Dataset excerpts:
════════════════════
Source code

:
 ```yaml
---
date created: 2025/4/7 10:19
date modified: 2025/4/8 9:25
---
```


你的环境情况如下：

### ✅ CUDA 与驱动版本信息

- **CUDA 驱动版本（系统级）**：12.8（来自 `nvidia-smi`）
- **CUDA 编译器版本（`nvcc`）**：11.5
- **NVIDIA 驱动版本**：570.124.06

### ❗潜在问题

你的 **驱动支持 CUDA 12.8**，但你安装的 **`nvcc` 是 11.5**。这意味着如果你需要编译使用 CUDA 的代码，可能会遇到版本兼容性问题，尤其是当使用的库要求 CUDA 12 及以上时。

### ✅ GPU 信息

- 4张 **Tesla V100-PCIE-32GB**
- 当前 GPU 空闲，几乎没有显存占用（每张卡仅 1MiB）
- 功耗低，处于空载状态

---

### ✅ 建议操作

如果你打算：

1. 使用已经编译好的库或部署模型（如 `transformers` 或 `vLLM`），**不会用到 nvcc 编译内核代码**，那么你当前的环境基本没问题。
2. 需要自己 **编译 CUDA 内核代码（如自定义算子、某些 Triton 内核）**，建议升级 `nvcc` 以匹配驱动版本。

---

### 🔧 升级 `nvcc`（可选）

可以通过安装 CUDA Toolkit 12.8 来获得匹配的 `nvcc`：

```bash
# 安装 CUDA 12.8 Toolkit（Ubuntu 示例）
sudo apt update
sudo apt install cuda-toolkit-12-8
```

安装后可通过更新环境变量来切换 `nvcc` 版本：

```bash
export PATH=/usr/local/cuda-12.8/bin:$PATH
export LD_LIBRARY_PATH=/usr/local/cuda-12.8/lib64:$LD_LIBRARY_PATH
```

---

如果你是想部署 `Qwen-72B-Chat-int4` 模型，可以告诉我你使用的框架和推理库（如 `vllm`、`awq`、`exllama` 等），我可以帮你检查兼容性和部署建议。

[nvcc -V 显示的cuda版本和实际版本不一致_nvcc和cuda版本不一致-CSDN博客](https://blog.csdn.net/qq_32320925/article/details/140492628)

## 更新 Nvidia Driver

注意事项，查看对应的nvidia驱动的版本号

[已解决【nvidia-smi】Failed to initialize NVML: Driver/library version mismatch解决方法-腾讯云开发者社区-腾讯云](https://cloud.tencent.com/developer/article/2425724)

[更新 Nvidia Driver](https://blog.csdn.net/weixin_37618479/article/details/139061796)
════════════════════
[DIRECTIONS]: Copy every entry exactly; no part may be left out.

[RESULT OF THIS EXERCISE]:
Source code

:
 ```yaml
---
date created: 2025/4/7 10:19
date modified: 2025/4/8 9:25
---
```


你的环境情况如下：

### ✅ CUDA 与驱动版本信息

- **CUDA 驱动版本（系统级）**：12.8（来自 `nvidia-smi`）
- **CUDA 编译器版本（`nvcc`）**：11.5
- **NVIDIA 驱动版本**：570.124.06

### ❗潜在问题

你的 **驱动支持 CUDA 12.8**，但你安装的 **`nvcc` 是 11.5**。这意味着如果你需要编译使用 CUDA 的代码，可能会遇到版本兼容性问题，尤其是当使用的库要求 CUDA 12 及以上时。

### ✅ GPU 信息

- 4张 **Tesla V100-PCIE-32GB**
- 当前 GPU 空闲，几乎没有显存占用（每张卡仅 1MiB）
- 功耗低，处于空载状态

---

### ✅ 建议操作

如果你打算：

1. 使用已经编译好的库或部署模型（如 `transformers` 或 `vLLM`），**不会用到 nvcc 编译内核代码**，那么你当前的环境基本没问题。
2. 需要自己 **编译 CUDA 内核代码（如自定义算子、某些 Triton 内核）**，建议升级 `nvcc` 以匹配驱动版本。

---

### 🔧 升级 `nvcc`（可选）

可以通过安装 CUDA Toolkit 12.8 来获得匹配的 `nvcc`：

```bash
# 安装 CUDA 12.8 Toolkit（Ubuntu 示例）
sudo apt update
sudo apt install cuda-toolkit-12-8
```

安装后可通过更新环境变量来切换 `nvcc` 版本：

```bash
export PATH=/usr/local/cuda-12.8/bin:$PATH
export LD_LIBRARY_PATH=/usr/local/cuda-12.8/lib64:$LD_LIBRARY_PATH
```

---

如果你是想部署 `Qwen-72B-Chat-int4` 模型，可以告诉我你使用的框架和推理库（如 `vllm`、`awq`、`exllama` 等），我可以帮你检查兼容性和部署建议。

[nvcc -V 显示的cuda版本和实际版本不一致_nvcc和cuda版本不一致-CSDN博客](https://blog.csdn.net/qq_32320925/article/details/140492628)

## 更新 Nvidia Driver

注意事项，查看对应的nvidia驱动的版本号

[已解决【nvidia-smi】Failed to initialize NVML: Driver/library version mismatch解决方法-腾讯云开发者社区-腾讯云](https://cloud.tencent.com/developer/article/2425724)

[更新 Nvidia Driver](https://blog.csdn.net/weixin_37618479/article/details/139061796)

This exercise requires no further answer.